Nudged off a cliff
A recent meta-analysis looked like good news for the effectiveness of "nudge" theory. Does a new set of rebuttal letters throw the whole idea into doubt?
I’ve always thought “nudge” was a very unfortunate term. The idea is supposed to be that, with “nudges”, you can change small aspects of people’s environment to subtly influence the choices they make, without actually coercing them to do what you want. Some well-known examples are:
Adding questions about becoming an organ donor to forms people would otherwise be filling in, such as when they apply for their driving licence. This gets the questions—which they probably wouldn’t seek out deliberately—under people’s noses, and makes it more likely they’ll opt in to becoming a donor;
Enrolling people in pension schemes by default - they can easily opt out if they’d like, but since most people go along with the status quo, you get a lot more people saving for retirement;
Making healthy food more visible in cafés and shops, so people are more likely to pick it up;
Sending reminder emails about donating to charity;
Putting a little picture of a fly in the centre of urinals, so men target it and are less likely to “miss”, preventing them from making a mess of your bathroom floor.
These kinds of nudges—the name, of course, comes from Richard Thaler and Case Sunstein’s massively-bestselling 2008 book Nudge—are usually supported by some kind of experimental research, bringing the sought-after “evidence-based” perspective to marketing and policy-making. And the nice thing about them is that, in most cases, they’re not paternalistic or controlling - they can be used without passing new laws or imposing anything on the unsuspecting public.
But - the name.

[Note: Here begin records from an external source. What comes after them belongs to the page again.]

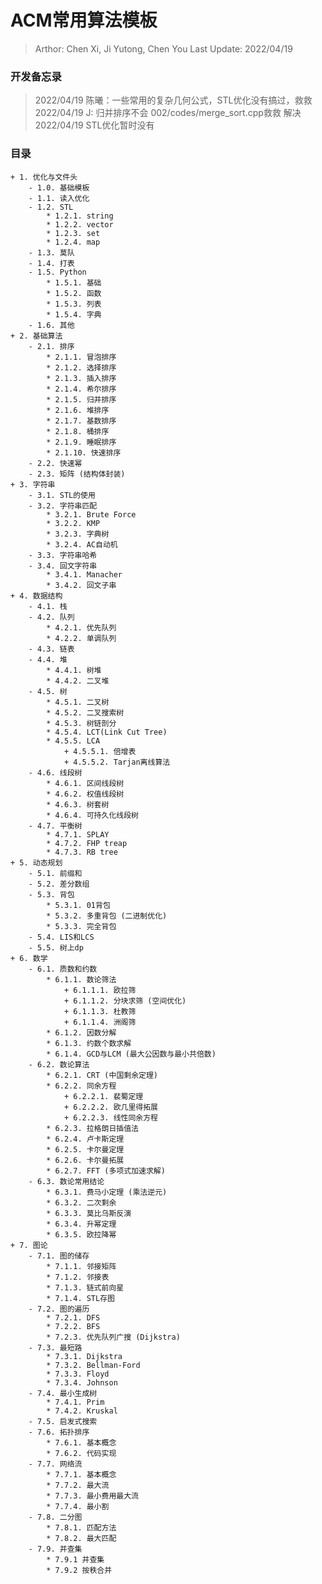 # ACM常用算法模板
> Arthor: Chen Xi, Ji Yutong, Chen You
> Last Update: 2022/04/19

### 开发备忘录

> 2022/04/19 陈曦：一些常用的复杂几何公式，STL优化没有搞过，救救
> 2022/04/19 J: 归并排序不会 002/codes/merge_sort.cpp救救  解决
> 2022/04/19 STL优化暂时没有
### 目录
<!-- xx-->
<!-- Index Start -->
 
    + 1. 优化与文件头
        - 1.0. 基础模板
        - 1.1. 读入优化
        - 1.2. STL
            * 1.2.1. string
            * 1.2.2. vector
            * 1.2.3. set
            * 1.2.4. map
        - 1.3. 莫队
        - 1.4. 打表
        - 1.5. Python
            * 1.5.1. 基础
            * 1.5.2. 函数
            * 1.5.3. 列表
            * 1.5.4. 字典 
        - 1.6. 其他
    + 2. 基础算法
        - 2.1. 排序
            * 2.1.1. 冒泡排序
            * 2.1.2. 选择排序
            * 2.1.3. 插入排序
            * 2.1.4. 希尔排序
            * 2.1.5. 归并排序
            * 2.1.6. 堆排序
            * 2.1.7. 基数排序
            * 2.1.8. 桶排序
            * 2.1.9. 睡眠排序 
            * 2.1.10. 快速排序
        - 2.2. 快速幂 
        - 2.3. 矩阵 (结构体封装)
    + 3. 字符串
        - 3.1. STL的使用
        - 3.2. 字符串匹配
            * 3.2.1. Brute Force
            * 3.2.2. KMP
            * 3.2.3. 字典树
            * 3.2.4. AC自动机
        - 3.3. 字符串哈希
        - 3.4. 回文字符串
            * 3.4.1. Manacher
            * 3.4.2. 回文子串 
    + 4. 数据结构
        - 4.1. 栈
        - 4.2. 队列
            * 4.2.1. 优先队列
            * 4.2.2. 单调队列
        - 4.3. 链表
        - 4.4. 堆
            * 4.4.1. 树堆
            * 4.4.2. 二叉堆
        - 4.5. 树
            * 4.5.1. 二叉树
            * 4.5.2. 二叉搜索树
            * 4.5.3. 树链剖分
            * 4.5.4. LCT(Link Cut Tree)
            * 4.5.5. LCA
                + 4.5.5.1. 倍增表
                + 4.5.5.2. Tarjan离线算法
        - 4.6. 线段树
            * 4.6.1. 区间线段树
            * 4.6.2. 权值线段树
            * 4.6.3. 树套树
            * 4.6.4. 可持久化线段树
        - 4.7. 平衡树
            * 4.7.1. SPLAY
            * 4.7.2. FHP treap
            * 4.7.3. RB tree   
    + 5. 动态规划
        - 5.1. 前缀和
        - 5.2. 差分数组
        - 5.3. 背包
            * 5.3.1. 01背包
            * 5.3.2. 多重背包 (二进制优化)
            * 5.3.3. 完全背包  
        - 5.4. LIS和LCS
        - 5.5. 树上dp
    + 6. 数学
        - 6.1. 质数和约数
            * 6.1.1. 数论筛法
                + 6.1.1.1. 欧拉筛
                + 6.1.1.2. 分块求筛 (空间优化)
                + 6.1.1.3. 杜教筛
                + 6.1.1.4. 洲阁筛
            * 6.1.2. 因数分解
            * 6.1.3. 约数个数求解
            * 6.1.4. GCD与LCM (最大公因数与最小共倍数)
        - 6.2. 数论算法
            * 6.2.1. CRT (中国剩余定理)
            * 6.2.2. 同余方程
                + 6.2.2.1. 裴蜀定理
                + 6.2.2.2. 欧几里得拓展
                + 6.2.2.3. 线性同余方程
            * 6.2.3. 拉格朗日插值法
            * 6.2.4. 卢卡斯定理
            * 6.2.5. 卡尔曼定理
            * 6.2.6. 卡尔曼拓展
            * 6.2.7. FFT (多项式加速求解)
        - 6.3. 数论常用结论
            * 6.3.1. 费马小定理 (乘法逆元)
            * 6.3.2. 二次剩余
            * 6.3.3. 莫比乌斯反演
            * 6.3.4. 升幂定理 
            * 6.3.5. 欧拉降幂
    + 7. 图论
        - 7.1. 图的储存
            * 7.1.1. 邻接矩阵
            * 7.1.2. 邻接表
            * 7.1.3. 链式前向星
            * 7.1.4. STL存图
        - 7.2. 图的遍历
            * 7.2.1. DFS
            * 7.2.2. BFS
            * 7.2.3. 优先队列广搜 (Dijkstra)
        - 7.3. 最短路
            * 7.3.1. Dijkstra
            * 7.3.2. Bellman-Ford
            * 7.3.3. Floyd
            * 7.3.4. Johnson
        - 7.4. 最小生成树
            * 7.4.1. Prim
            * 7.4.2. Kruskal
        - 7.5. 启发式搜索
        - 7.6. 拓扑排序
            * 7.6.1. 基本概念
            * 7.6.2. 代码实现
        - 7.7. 网络流
            * 7.7.1. 基本概念
            * 7.7.2. 最大流
            * 7.7.3. 最小费用最大流
            * 7.7.4. 最小割
        - 7.8. 二分图
            * 7.8.1. 匹配方法
            * 7.8.2. 最大匹配
        - 7.9. 并查集
            * 7.9.1 并查集
            * 7.9.2 按秩合并

<!-- Index End -->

To me, “nudge” brings to mind sharp elbows - pushy and insistent people (or governments) shoving you around and intruding on your life. It also makes me think of a certain kind of misguided psychologist (or “behavioural scientist” as they always call themselves in this context for some reason) smugly insisting that they know just the clever tweak that will make the little people do X or Y desirable behaviour. As I say, it’s unfortunate, because nudges are often non-paternal and even quite libertarian.
Alas, the more formal, scientific-sounding name for nudges—“choice architecture interventions”—if anything sounds even worse, invoking one of those business seminars where everyone talks in pure management-speak about actioning synergy to leverage stakeholder competencies going forward, or whatever.
Anyway - unfortunate as it is, the name doesn’t really matter. What matters is whether nudges work. And at the very start of 2022, we seemed to have found a resounding answer.
The meta-analysis
“Nudges prove their effectiveness”. That was the headline of the press release that appeared alongside a new meta-analysis, in mid-January this year. The meta-analysis, which included over 200 studies with nearly 450 experiments, involving more than 2 million participants, was published in the Proceedings of the National Academy of Sciences (PNAS for short - no jokes please). Here’s how the authors, psychology researchers from the University of Geneva, described it:
[W]e quantitatively review over a decade of research, showing that choice architecture interventions successfully promote behavior change across key behavioral domains, populations, and locations.
The authors dug into the data in more detail, showing that “decision structure” nudges (ones where defaults are changed, or the range of options are grouped differently, like the pension one above) had a stronger effect than “decision information” ones (where relevant information is highlighted or otherwise made more visible, like the organ donor, food, and urinal-fly ones above) or “decision assistance” ones (e.g. giving people reminders, like the charity one above). They also found that nudges had the strongest effects on food-related decisions, and smaller effects on finance-based ones.
As soon as the study appeared, though, it hit some pretty dangerous rocks. The researchers had included in their analysis one study that had been retracted for being fraudulent (it was the 2012 study co-authored by Dan Ariely, which you might remember being shown to be fraudulent about a year ago - still nobody knows who committed the fraud…!). It was a sad illustration of how fraudulent research can lie in wait—in this case for a whole decade—before tainting the results of future review studies.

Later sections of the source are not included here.